Turn in your Bible to Second Thessalonians 3.10-14, our text for today, where you will see that these issues about the Christian and this topic of work have been around for a long time:


10     For even when we were with you, this we commanded you, that if any would not work, neither should he eat.

11     For we hear that there are some which walk among you disorderly, working not at all, but are busybodies.

12     Now them that are such we command and exhort by our Lord Jesus Christ, that with quietness they work, and eat their own bread.

13     But ye, brethren, be not weary in well doing.

14     And if any man obey not our word by this epistle, note that man, and have no company with him, that he may be ashamed.


It is very clear from this passage that very shortly after their conversion, Paul dealt with the Thessalonian believers about the kind of attitude and posture toward work they should adopt as Christians. It is also obvious that the apostle was in no mood to quibble about this matter of work, since he left the Thessalonian congregation very little wiggle room when he ordered their actions and attitudes toward the topic of work.

This evening I will bring a message that I have preached several times before, titled “Gomer Pyle Christians.” In that message, I will deal more thoroughly not only with the passage before us now, but also with those who profess to be Christians but who do not work.

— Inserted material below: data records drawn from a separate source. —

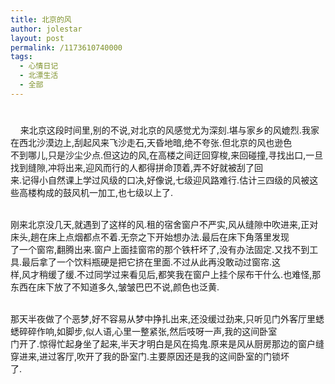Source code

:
 ```yaml
---
title: 北京的风
author: jolestar
layout: post
permalink: /1173610740000
tags:
  - 心情日记
  - 北漂生活
  - 全部
---
```

# 

    来北京这段时间里,别的不说,对北京的风感觉尤为深刻.堪与家乡的风媲烈.我家在西北沙漠边上,刮起风来飞沙走石,天昏地暗,绝不夸张.但北京的风也逊色  
不到哪儿,只是沙尘少点.但这边的风,在高楼之间迂回穿梭,来回碰撞,寻找出口,一旦找到缝隙,冲将出来,迎风而行的人都得拼命顶着,弄不好就被刮了回  
来.记得小自然课上学过风级的口决,好像说,七级迎风路难行.估计三四级的风被这些高楼构成的鼓风机一加工,也七级以上了.

       
刚来北京没几天,就遇到了这样的风.租的宿舍窗户不严实,风从缝隙中吹进来,正对床头,趟在床上点烟都点不着.无奈之下开始想办法.最后在床下角落里发现  
了一个窗帘,翻腾出来.窗户上面挂窗帘的那个铁杆坏了,没有办法固定.又找不到工具.最后拿了一个饮料瓶硬是把它挤在里面.不过从此再没敢动过窗帘.这  
样,风才稍缓了缓.不过同学过来看见后,都笑我在窗户上挂个尿布干什么.也难怪,那东西在床下放了不知道多久,皱皱巴巴不说,颜色也泛黄.

      
那天半夜做了个恶梦,好不容易从梦中挣扎出来,还没缓过劲来,只听见门外客厅里蟋蟋碎碎作响,如脚步,似人语,心里一整紧张,然后吱呀一声,我的这间卧室  
门开了.惊得忙起身坐了起来,半天才明白是风在捣鬼.原来是风从厨房那边的窗户缝穿进来,进过客厅,吹开了我的卧室门.主要原因还是我的这间卧室的门锁坏  
了.

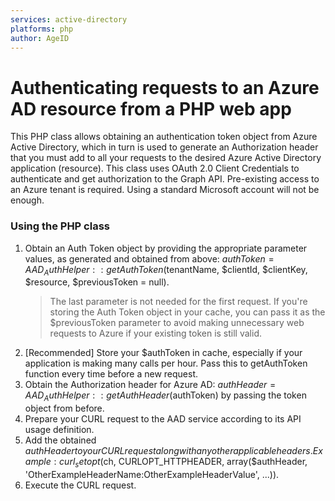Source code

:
 ```yaml
---
services: active-directory
platforms: php
author: AgeID
---
```


# Authenticating requests to an Azure AD resource from a PHP web app

This PHP class allows obtaining an authentication token object from Azure Active Directory, which in turn is used to generate an Authorization header that you must add to all your requests to the desired Azure Active Directory application (resource).
This class uses OAuth 2.0 Client Credentials to authenticate and get authorization to the Graph API.
Pre-existing access to an Azure tenant is required. Using a standard Microsoft account will not be enough.

### Using the PHP class
1. Obtain an Auth Token object by providing the appropriate parameter values, as generated and obtained from above: $authToken = AAD_AuthHelper::getAuthToken($tenantName, $clientId, $clientKey, $resource, $previousToken = null).
   > The last parameter is not needed for the first request. If you're storing the Auth Token object in your cache, you can pass it as the $previousToken parameter to avoid making unnecessary web requests to Azure if your existing token is still valid.
2. [Recommended] Store your $authToken in cache, especially if your application is making many calls per hour. Pass this to getAuthToken function every time before a new request.
3. Obtain the Authorization header for Azure AD: $authHeader = AAD_AuthHelper::getAuthHeader($authToken) by passing the token object from before.
4. Prepare your CURL request to the AAD service according to its API usage definition.
5. Add the obtained $authHeader to your CURL request along with any other applicable headers. Example: curl_setopt($ch, CURLOPT_HTTPHEADER, array($authHeader,  'OtherExampleHeaderName:OtherExampleHeaderValue', ...)).
6. Execute the CURL request.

This morning’s message has more to do with laying a groundwork, or perhaps erecting a backdrop, against which the subject of working as in working for a living, laboring to support yourself and your family, can be better understood.

Before I treat the topic of work and employment, let me quickly review the salient points of our text:

Verse 10: “For even when we were with you, this we commanded you, that if any would not work, neither should he eat.” This verse shows that Paul had a very strong position toward those who refused to work. Read Proverbs to make the connection between a refusal to work and laziness and you will see exactly why Paul says what he says. No Christian should subsidize another’s sins, even if it means he goes hungry. This is because hunger is sometimes the only thing that motivates a lazy person to get to work.

Verse 11: “For we hear that there are some which walk among you disorderly, working not at all, but are busybodies.” As you will see this evening, “disorderly” refers to being out of formation. Evidently, when able-bodied Christians do not work it reflects so badly on their testimonies that it becomes common knowledge. Paul writes, “For we hear.” No capable Christian should have the reputation of being someone who avoids work. Why not? Because word gets around, that is why not.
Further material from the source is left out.